◆ **The problem**:
Only a number is expected: the count of lines in the listing where "purpose" occurs.

....................

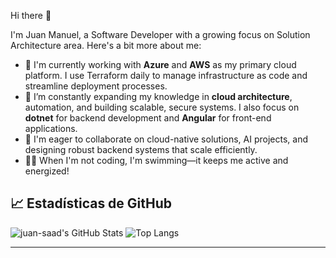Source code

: Hi there 👋

I'm Juan Manuel, a Software Developer with a growing focus on Solution Architecture area. Here's a bit more about me:

- 🔭 I'm currently working with **Azure** and **AWS** as my primary cloud platform. I use Terraform daily to manage infrastructure as code and streamline deployment processes.
- 🌱 I’m constantly expanding my knowledge in **cloud architecture**, automation, and building scalable, secure systems. I also focus on **dotnet** for backend development and **Angular** for front-end applications.
- 👯 I'm eager to collaborate on cloud-native solutions, AI projects, and designing robust backend systems that scale efficiently.
- 🏊‍♂️ When I'm not coding, I'm swimming—it keeps me active and energized!


## 📈 Estadísticas de GitHub

![juan-saad's GitHub Stats](https://github-readme-stats.vercel.app/api?username=juan-saad&show_icons=true&theme=radical)
![Top Langs](https://github-readme-stats.vercel.app/api/top-langs/?username=juan-saad&layout=compact&theme=radical)

---
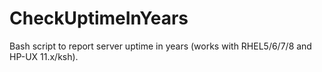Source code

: # CheckUptimeInYears
Bash script to report server uptime in years (works with RHEL5/6/7/8 and HP-UX 11.x/ksh).
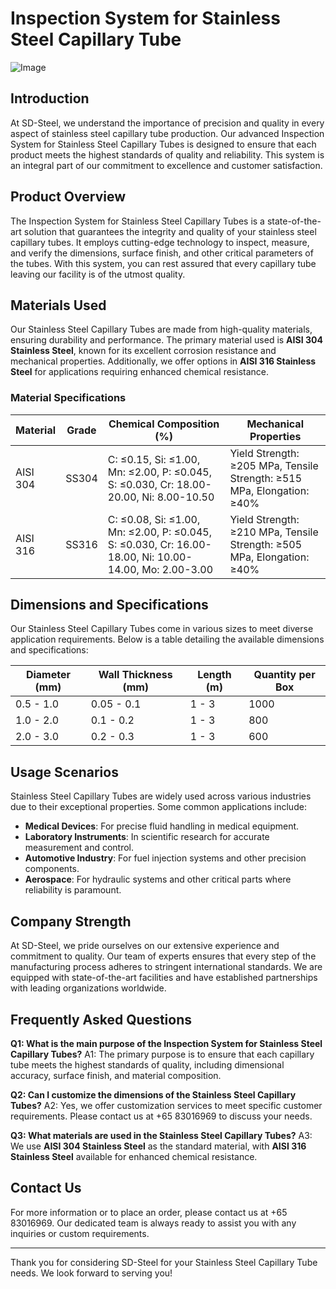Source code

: # Inspection System for Stainless Steel Capillary Tube

![Image](https://github.com/user-attachments/assets/2567258e-e124-4816-932d-1809bd27ef0b)

## Introduction

At SD-Steel, we understand the importance of precision and quality in every aspect of stainless steel capillary tube production. Our advanced Inspection System for Stainless Steel Capillary Tubes is designed to ensure that each product meets the highest standards of quality and reliability. This system is an integral part of our commitment to excellence and customer satisfaction.

## Product Overview

The Inspection System for Stainless Steel Capillary Tubes is a state-of-the-art solution that guarantees the integrity and quality of your stainless steel capillary tubes. It employs cutting-edge technology to inspect, measure, and verify the dimensions, surface finish, and other critical parameters of the tubes. With this system, you can rest assured that every capillary tube leaving our facility is of the utmost quality.

## Materials Used

Our Stainless Steel Capillary Tubes are made from high-quality materials, ensuring durability and performance. The primary material used is **AISI 304 Stainless Steel**, known for its excellent corrosion resistance and mechanical properties. Additionally, we offer options in **AISI 316 Stainless Steel** for applications requiring enhanced chemical resistance.

### Material Specifications

| Material | Grade | Chemical Composition (%) | Mechanical Properties |
|----------|-------|-------------------------|------------------------|
| AISI 304 | SS304 | C: ≤0.15, Si: ≤1.00, Mn: ≤2.00, P: ≤0.045, S: ≤0.030, Cr: 18.00-20.00, Ni: 8.00-10.50 | Yield Strength: ≥205 MPa, Tensile Strength: ≥515 MPa, Elongation: ≥40% |
| AISI 316 | SS316 | C: ≤0.08, Si: ≤1.00, Mn: ≤2.00, P: ≤0.045, S: ≤0.030, Cr: 16.00-18.00, Ni: 10.00-14.00, Mo: 2.00-3.00 | Yield Strength: ≥210 MPa, Tensile Strength: ≥505 MPa, Elongation: ≥40% |

## Dimensions and Specifications

Our Stainless Steel Capillary Tubes come in various sizes to meet diverse application requirements. Below is a table detailing the available dimensions and specifications:

| Diameter (mm) | Wall Thickness (mm) | Length (m) | Quantity per Box |
|---------------|---------------------|------------|------------------|
| 0.5 - 1.0     | 0.05 - 0.1          | 1 - 3      | 1000             |
| 1.0 - 2.0     | 0.1 - 0.2           | 1 - 3      | 800              |
| 2.0 - 3.0     | 0.2 - 0.3           | 1 - 3      | 600              |

## Usage Scenarios

Stainless Steel Capillary Tubes are widely used across various industries due to their exceptional properties. Some common applications include:

- **Medical Devices**: For precise fluid handling in medical equipment.
- **Laboratory Instruments**: In scientific research for accurate measurement and control.
- **Automotive Industry**: For fuel injection systems and other precision components.
- **Aerospace**: For hydraulic systems and other critical parts where reliability is paramount.

## Company Strength

At SD-Steel, we pride ourselves on our extensive experience and commitment to quality. Our team of experts ensures that every step of the manufacturing process adheres to stringent international standards. We are equipped with state-of-the-art facilities and have established partnerships with leading organizations worldwide.

## Frequently Asked Questions

**Q1: What is the main purpose of the Inspection System for Stainless Steel Capillary Tubes?**
A1: The primary purpose is to ensure that each capillary tube meets the highest standards of quality, including dimensional accuracy, surface finish, and material composition.

**Q2: Can I customize the dimensions of the Stainless Steel Capillary Tubes?**
A2: Yes, we offer customization services to meet specific customer requirements. Please contact us at +65 83016969 to discuss your needs.

**Q3: What materials are used in the Stainless Steel Capillary Tubes?**
A3: We use **AISI 304 Stainless Steel** as the standard material, with **AISI 316 Stainless Steel** available for enhanced chemical resistance.

## Contact Us

For more information or to place an order, please contact us at +65 83016969. Our dedicated team is always ready to assist you with any inquiries or custom requirements.

---

Thank you for considering SD-Steel for your Stainless Steel Capillary Tube needs. We look forward to serving you!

....................

◆ **Solution**:
2